- Data extracts -
┌──

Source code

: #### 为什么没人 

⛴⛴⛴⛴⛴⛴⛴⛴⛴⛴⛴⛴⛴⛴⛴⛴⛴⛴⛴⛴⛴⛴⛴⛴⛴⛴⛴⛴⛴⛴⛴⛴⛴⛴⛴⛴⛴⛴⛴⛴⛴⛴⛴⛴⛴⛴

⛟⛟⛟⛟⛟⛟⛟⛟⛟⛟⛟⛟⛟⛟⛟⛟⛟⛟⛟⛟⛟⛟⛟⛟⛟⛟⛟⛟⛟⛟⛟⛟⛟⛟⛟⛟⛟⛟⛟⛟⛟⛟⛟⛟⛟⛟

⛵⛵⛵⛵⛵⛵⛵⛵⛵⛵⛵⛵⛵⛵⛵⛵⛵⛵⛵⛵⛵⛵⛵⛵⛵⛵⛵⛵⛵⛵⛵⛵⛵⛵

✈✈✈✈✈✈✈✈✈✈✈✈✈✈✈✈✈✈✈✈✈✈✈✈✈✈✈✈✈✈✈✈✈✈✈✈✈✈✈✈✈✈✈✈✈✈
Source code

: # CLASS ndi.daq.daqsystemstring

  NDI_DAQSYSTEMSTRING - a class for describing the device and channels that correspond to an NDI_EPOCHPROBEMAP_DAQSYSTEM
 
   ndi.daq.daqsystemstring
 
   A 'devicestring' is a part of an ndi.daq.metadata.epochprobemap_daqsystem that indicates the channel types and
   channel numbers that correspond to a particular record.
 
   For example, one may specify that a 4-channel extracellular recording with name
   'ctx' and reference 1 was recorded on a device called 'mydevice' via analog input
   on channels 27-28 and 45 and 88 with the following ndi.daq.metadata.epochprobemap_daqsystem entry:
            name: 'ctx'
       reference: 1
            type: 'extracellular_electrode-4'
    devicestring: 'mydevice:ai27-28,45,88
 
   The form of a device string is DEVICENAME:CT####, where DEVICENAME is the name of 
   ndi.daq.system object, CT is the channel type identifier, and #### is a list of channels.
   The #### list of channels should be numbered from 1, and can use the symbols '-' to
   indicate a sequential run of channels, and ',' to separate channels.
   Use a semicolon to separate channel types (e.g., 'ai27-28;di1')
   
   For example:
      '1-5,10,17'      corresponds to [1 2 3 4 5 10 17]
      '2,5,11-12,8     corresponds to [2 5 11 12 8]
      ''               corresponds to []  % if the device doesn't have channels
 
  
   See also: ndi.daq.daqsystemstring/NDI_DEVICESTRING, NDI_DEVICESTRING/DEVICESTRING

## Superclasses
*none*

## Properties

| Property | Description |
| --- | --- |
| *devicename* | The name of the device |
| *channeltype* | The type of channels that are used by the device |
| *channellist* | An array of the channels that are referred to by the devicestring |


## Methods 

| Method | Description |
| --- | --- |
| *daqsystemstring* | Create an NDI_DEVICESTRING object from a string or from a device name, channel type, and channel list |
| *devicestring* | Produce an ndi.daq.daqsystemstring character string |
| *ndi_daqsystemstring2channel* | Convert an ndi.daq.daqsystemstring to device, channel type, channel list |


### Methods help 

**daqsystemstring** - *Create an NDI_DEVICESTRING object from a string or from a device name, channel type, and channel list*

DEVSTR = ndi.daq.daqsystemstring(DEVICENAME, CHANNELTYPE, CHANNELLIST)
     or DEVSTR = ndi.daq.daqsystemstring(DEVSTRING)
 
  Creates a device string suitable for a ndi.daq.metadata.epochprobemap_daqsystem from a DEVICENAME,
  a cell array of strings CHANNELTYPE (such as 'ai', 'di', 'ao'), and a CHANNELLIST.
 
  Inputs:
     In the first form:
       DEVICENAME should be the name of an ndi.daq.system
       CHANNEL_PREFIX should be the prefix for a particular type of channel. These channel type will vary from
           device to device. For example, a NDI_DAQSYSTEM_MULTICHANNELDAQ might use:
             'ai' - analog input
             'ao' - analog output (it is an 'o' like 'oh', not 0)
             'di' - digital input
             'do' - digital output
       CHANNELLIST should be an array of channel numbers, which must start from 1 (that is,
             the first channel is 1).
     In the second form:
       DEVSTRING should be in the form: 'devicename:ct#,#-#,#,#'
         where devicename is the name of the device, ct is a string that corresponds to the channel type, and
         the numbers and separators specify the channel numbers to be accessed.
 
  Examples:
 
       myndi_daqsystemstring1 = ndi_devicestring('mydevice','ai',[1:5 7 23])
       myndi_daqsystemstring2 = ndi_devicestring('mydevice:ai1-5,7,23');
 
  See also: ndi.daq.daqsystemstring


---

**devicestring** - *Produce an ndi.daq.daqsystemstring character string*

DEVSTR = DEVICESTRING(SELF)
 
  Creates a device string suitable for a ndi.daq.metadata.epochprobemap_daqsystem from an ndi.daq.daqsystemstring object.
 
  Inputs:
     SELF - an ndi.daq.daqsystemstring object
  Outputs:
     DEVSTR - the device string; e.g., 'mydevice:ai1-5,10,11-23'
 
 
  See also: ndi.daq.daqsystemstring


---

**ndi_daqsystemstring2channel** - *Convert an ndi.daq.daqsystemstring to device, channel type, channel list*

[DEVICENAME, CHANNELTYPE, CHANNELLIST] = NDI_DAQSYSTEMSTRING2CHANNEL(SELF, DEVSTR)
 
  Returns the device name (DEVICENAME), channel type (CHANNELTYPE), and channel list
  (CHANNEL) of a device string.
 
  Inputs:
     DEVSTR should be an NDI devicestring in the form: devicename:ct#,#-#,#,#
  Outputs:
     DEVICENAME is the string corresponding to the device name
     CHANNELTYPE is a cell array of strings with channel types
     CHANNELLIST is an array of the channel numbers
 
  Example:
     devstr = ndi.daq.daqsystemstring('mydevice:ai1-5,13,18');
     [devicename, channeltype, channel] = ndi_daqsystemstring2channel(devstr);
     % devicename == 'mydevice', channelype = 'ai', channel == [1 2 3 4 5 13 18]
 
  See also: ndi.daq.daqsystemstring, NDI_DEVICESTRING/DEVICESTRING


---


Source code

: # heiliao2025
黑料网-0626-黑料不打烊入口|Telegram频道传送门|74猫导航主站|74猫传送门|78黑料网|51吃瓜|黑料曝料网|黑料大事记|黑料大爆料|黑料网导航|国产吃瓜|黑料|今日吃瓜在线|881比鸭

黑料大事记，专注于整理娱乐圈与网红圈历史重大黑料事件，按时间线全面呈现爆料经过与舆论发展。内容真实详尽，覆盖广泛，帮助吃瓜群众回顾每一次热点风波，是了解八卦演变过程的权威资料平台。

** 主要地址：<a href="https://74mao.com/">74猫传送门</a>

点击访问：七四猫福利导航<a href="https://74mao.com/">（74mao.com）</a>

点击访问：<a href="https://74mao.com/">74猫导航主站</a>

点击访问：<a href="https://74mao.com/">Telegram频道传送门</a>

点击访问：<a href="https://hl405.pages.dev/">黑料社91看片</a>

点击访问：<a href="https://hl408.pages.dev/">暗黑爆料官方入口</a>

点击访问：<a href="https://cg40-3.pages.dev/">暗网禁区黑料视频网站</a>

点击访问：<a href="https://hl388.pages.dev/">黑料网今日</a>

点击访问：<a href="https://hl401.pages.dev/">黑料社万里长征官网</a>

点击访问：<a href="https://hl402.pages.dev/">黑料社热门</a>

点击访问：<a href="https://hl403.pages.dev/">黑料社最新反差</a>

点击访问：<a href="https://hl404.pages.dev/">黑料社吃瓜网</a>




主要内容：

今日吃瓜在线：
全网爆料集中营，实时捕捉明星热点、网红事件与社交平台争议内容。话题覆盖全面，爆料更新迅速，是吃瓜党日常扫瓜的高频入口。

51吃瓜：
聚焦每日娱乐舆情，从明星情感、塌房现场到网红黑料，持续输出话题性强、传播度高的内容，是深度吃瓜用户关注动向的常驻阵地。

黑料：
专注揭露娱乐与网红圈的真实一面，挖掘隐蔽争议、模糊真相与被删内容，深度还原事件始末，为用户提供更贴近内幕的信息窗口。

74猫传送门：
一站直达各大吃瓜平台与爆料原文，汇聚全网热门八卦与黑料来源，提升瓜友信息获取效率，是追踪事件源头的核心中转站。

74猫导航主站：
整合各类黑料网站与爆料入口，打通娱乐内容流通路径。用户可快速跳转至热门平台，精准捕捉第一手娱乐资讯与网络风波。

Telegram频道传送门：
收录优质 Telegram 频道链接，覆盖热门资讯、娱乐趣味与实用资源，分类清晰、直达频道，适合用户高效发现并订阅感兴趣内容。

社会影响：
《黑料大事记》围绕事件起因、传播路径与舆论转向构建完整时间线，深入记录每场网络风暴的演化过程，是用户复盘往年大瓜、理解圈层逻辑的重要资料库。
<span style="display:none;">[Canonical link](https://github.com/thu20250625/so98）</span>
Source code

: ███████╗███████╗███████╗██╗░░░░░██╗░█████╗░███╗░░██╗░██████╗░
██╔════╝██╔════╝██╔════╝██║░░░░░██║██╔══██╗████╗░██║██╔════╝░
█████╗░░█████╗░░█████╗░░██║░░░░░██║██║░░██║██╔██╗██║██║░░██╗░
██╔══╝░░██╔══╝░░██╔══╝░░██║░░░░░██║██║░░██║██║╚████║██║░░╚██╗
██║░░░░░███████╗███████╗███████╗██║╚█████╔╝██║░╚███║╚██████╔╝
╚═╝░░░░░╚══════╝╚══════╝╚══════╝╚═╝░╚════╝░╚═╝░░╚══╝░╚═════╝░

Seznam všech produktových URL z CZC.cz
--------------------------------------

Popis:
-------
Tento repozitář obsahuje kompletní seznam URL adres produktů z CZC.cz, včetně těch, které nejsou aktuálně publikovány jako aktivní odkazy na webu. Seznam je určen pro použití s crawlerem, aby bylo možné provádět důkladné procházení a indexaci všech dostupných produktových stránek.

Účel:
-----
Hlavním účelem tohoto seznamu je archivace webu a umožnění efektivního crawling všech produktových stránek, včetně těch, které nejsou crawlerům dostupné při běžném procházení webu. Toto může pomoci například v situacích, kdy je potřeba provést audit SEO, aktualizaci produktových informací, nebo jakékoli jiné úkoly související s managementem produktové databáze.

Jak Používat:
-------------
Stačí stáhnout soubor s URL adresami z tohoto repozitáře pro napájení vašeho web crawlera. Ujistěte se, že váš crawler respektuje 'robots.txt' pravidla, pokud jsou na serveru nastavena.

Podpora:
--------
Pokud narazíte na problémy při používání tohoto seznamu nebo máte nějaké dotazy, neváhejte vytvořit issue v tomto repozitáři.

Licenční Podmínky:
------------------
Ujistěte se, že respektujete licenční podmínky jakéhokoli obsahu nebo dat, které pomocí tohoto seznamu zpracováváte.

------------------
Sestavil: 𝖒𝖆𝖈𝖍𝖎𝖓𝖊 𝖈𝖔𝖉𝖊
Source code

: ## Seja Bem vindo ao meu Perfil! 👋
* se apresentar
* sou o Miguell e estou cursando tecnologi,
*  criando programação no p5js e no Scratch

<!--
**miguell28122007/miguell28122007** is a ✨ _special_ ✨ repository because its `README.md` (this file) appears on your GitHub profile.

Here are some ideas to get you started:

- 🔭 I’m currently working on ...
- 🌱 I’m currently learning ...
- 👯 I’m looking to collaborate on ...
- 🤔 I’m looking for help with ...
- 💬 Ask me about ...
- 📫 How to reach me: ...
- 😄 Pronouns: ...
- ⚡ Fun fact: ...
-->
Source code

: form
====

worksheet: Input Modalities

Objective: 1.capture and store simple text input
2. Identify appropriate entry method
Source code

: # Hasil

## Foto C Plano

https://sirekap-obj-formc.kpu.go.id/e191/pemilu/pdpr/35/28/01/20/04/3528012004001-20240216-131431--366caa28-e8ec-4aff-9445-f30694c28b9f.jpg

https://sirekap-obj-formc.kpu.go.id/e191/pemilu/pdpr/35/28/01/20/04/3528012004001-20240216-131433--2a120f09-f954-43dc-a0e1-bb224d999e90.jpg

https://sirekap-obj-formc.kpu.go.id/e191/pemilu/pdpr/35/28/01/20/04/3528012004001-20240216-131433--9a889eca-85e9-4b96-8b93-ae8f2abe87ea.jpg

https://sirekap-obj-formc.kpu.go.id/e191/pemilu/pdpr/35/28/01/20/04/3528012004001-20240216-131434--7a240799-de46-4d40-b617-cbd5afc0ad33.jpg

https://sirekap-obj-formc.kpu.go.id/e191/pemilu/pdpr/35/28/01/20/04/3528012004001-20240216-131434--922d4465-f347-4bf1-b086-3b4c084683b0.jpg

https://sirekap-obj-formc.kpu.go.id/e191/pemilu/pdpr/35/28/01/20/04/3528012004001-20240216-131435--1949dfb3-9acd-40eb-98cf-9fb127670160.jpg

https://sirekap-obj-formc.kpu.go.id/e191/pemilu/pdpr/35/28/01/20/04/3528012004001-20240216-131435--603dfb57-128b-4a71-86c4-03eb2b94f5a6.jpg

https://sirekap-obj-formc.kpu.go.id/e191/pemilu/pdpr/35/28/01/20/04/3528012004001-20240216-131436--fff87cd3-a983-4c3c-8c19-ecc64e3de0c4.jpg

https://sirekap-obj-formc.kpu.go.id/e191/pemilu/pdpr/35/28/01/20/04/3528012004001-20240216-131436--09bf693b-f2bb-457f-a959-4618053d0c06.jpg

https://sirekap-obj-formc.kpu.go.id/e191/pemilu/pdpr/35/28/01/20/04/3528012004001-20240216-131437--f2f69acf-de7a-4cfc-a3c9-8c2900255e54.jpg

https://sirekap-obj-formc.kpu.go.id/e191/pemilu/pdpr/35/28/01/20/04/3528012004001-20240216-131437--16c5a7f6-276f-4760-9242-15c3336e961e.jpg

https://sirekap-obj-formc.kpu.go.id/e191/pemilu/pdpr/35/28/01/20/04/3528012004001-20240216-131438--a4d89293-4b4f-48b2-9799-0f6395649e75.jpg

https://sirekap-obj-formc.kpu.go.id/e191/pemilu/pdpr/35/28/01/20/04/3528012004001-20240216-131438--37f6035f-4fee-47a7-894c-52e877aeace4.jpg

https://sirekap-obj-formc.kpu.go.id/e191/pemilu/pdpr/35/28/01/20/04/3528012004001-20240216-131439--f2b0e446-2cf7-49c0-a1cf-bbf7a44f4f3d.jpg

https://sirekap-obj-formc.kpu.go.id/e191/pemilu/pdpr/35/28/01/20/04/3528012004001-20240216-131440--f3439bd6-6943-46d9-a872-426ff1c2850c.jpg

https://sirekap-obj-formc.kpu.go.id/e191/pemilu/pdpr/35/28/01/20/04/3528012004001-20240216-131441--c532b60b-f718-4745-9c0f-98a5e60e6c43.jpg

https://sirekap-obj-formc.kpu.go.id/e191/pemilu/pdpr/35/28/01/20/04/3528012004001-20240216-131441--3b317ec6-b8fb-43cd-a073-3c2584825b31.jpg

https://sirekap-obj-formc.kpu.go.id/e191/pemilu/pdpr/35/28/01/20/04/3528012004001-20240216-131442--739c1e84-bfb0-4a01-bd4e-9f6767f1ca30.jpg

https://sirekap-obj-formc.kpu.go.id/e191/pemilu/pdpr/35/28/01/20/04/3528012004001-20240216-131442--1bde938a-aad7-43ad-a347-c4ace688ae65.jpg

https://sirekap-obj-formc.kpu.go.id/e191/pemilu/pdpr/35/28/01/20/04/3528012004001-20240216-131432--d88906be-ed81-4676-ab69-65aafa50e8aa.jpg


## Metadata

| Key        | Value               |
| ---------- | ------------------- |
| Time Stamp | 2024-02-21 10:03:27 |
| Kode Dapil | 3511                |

└──

- Exercise prompt -
Transcribe only, please, the lines from the first line of the records through the line with "# CLASS ndi.daq.daqsystemstring". Both of those lines are included.

- Task output -
Source code

: #### 为什么没人 

⛴⛴⛴⛴⛴⛴⛴⛴⛴⛴⛴⛴⛴⛴⛴⛴⛴⛴⛴⛴⛴⛴⛴⛴⛴⛴⛴⛴⛴⛴⛴⛴⛴⛴⛴⛴⛴⛴⛴⛴⛴⛴⛴⛴⛴⛴

⛟⛟⛟⛟⛟⛟⛟⛟⛟⛟⛟⛟⛟⛟⛟⛟⛟⛟⛟⛟⛟⛟⛟⛟⛟⛟⛟⛟⛟⛟⛟⛟⛟⛟⛟⛟⛟⛟⛟⛟⛟⛟⛟⛟⛟⛟

⛵⛵⛵⛵⛵⛵⛵⛵⛵⛵⛵⛵⛵⛵⛵⛵⛵⛵⛵⛵⛵⛵⛵⛵⛵⛵⛵⛵⛵⛵⛵⛵⛵⛵

✈✈✈✈✈✈✈✈✈✈✈✈✈✈✈✈✈✈✈✈✈✈✈✈✈✈✈✈✈✈✈✈✈✈✈✈✈✈✈✈✈✈✈✈✈✈
Source code

: # CLASS ndi.daq.daqsystemstring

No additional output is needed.